AI Is Flooding the Stream
Deezer reported receiving over 50,000 fully AI-generated tracks every single day by late 2025. Let that number sit with you for a second. 50,000 tracks. Per day. The streaming platforms are drowning in machine-made music, and the algorithms can barely tell the difference.
As someone who’s spent years developing a genuine voice — both literally as a voice actor with 60+ film credits and as a musician and producer — this gives me complicated feelings. On one hand, AI-generated music lowers the floor to nothing. Anyone can now flood a platform with content. On the other hand, that flood makes authentic, human-crafted artistry more valuable, not less. Scarcity is still real. And nothing is more scarce right now than genuine creative soul.
Independence Is No Longer a Compromise
The other major shift? Independence has stopped being a stepping stone and become a destination. In 2026, independent artists are competing on the same playlists as major-label acts — not in spite of going independent, but because of it. Better analytics, faster release cycles, full ownership of masters. The math has changed.
I’ve always operated this way — building creative infrastructure that I own outright, whether that’s through Raw Studios or the music projects I develop independently in Riyadh. You can’t build a legacy on something you don’t own. That’s not just a business philosophy; it’s a survival strategy in an industry that’s historically stripped artists of their leverage.
The Vinyl Revival Isn’t Nostalgia — It’s a Statement
Here’s what I find genuinely fascinating: as streaming reaches a $42.84 billion market in 2026, listeners are simultaneously rediscovering physical media. Colored vinyl, limited edition bundles, CDs bundled with merch and digital codes — these are moving units again. Why?
Because people are tired of intangible content. They want to hold something. They want to feel ownership over music they love. As an artist, this is a green light. Limited physical releases aren’t relics — they’re premium collectibles in a digital-saturated world. The artists who understand this are creating new revenue streams that the streaming royalty model will never replicate.
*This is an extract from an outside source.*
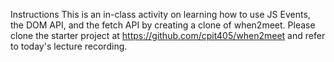 Instructions
This is an in-class activity on learning how to use JS Events, the DOM API, and the fetch API by creating a clone of when2meet.
Please clone the starter project at https://github.com/cpit405/when2meet and refer to today's lecture recording.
What This All Means for Artists in the Region
Saudi Arabia’s music scene is evolving fast. The cultural liberalization that accelerated through Vision 2030 has created space for genuine artistic expression — and a generation of listeners who are hungry for music that reflects their actual lives and identity. The global streaming market is paying attention to the Middle East and North Africa now in ways it wasn’t five years ago.
My advice to any artist navigating this moment: stop competing on volume. You will never out-produce an algorithm. Compete on meaning. On lived experience. On the kind of authenticity that makes someone put down their phone and just listen.
The music industry’s identity crisis is creating a vacuum at the top — and that vacuum belongs to whoever shows up with something real.
In a world flooded with generated sound, your authentic voice is the rarest instrument alive.